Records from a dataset
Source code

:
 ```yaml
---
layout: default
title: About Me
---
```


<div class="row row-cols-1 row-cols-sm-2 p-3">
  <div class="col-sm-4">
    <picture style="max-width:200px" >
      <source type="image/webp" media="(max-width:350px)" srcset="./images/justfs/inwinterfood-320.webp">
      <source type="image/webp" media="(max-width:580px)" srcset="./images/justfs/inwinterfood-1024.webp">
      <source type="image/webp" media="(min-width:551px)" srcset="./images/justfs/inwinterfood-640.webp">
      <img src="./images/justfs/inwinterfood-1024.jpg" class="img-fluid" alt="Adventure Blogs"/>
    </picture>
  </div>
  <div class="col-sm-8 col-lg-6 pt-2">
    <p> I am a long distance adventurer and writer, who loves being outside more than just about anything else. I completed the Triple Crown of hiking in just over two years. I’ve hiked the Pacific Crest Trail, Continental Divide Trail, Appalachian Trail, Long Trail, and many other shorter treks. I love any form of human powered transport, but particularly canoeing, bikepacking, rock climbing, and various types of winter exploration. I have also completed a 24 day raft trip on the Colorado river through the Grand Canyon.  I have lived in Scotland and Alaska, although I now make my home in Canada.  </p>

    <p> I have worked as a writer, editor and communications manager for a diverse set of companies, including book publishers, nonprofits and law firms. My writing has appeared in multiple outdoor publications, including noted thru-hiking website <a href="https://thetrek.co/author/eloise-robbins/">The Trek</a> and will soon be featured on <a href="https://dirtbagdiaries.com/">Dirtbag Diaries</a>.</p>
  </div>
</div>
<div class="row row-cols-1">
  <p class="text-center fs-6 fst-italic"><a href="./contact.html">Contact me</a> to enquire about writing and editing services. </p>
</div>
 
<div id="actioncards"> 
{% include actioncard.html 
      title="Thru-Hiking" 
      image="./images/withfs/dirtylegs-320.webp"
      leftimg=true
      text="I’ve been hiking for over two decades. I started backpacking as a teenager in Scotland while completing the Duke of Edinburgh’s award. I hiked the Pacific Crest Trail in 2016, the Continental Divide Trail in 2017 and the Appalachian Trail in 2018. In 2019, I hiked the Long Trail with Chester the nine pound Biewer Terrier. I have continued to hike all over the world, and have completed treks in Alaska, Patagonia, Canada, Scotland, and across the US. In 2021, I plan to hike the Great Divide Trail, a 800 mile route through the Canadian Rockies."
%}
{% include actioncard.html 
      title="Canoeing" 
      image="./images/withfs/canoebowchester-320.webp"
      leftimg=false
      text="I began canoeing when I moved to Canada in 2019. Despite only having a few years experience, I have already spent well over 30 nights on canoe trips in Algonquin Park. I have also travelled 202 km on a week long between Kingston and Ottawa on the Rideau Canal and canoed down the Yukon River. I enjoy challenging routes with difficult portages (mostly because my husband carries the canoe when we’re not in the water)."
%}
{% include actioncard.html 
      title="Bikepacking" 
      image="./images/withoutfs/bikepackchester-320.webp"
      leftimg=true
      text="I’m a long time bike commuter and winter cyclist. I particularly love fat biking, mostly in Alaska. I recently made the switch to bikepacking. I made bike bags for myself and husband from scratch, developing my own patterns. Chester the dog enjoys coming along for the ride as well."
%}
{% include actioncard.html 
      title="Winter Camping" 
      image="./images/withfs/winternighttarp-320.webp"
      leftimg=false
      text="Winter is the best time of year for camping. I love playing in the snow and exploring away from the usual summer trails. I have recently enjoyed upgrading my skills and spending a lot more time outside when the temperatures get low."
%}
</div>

= What is being asked =
Read the data above and pull out each line that holds the string "well".

= Task solution =
      text="I began canoeing when I moved to Canada in 2019. Despite only having a few years experience, I have already spent well over 30 nights on canoe trips in Algonquin Park. I have also travelled 202 km on a week long between Kingston and Ottawa on the Rideau Canal and canoed down the Yukon River. I enjoy challenging routes with difficult portages (mostly because my husband carries the canoe when we’re not in the water)."
      text="I’m a long time bike commuter and winter cyclist. I particularly love fat biking, mostly in Alaska. I recently made the switch to bikepacking. I made bike bags for myself and husband from scratch, developing my own patterns. Chester the dog enjoys coming along for the ride as well."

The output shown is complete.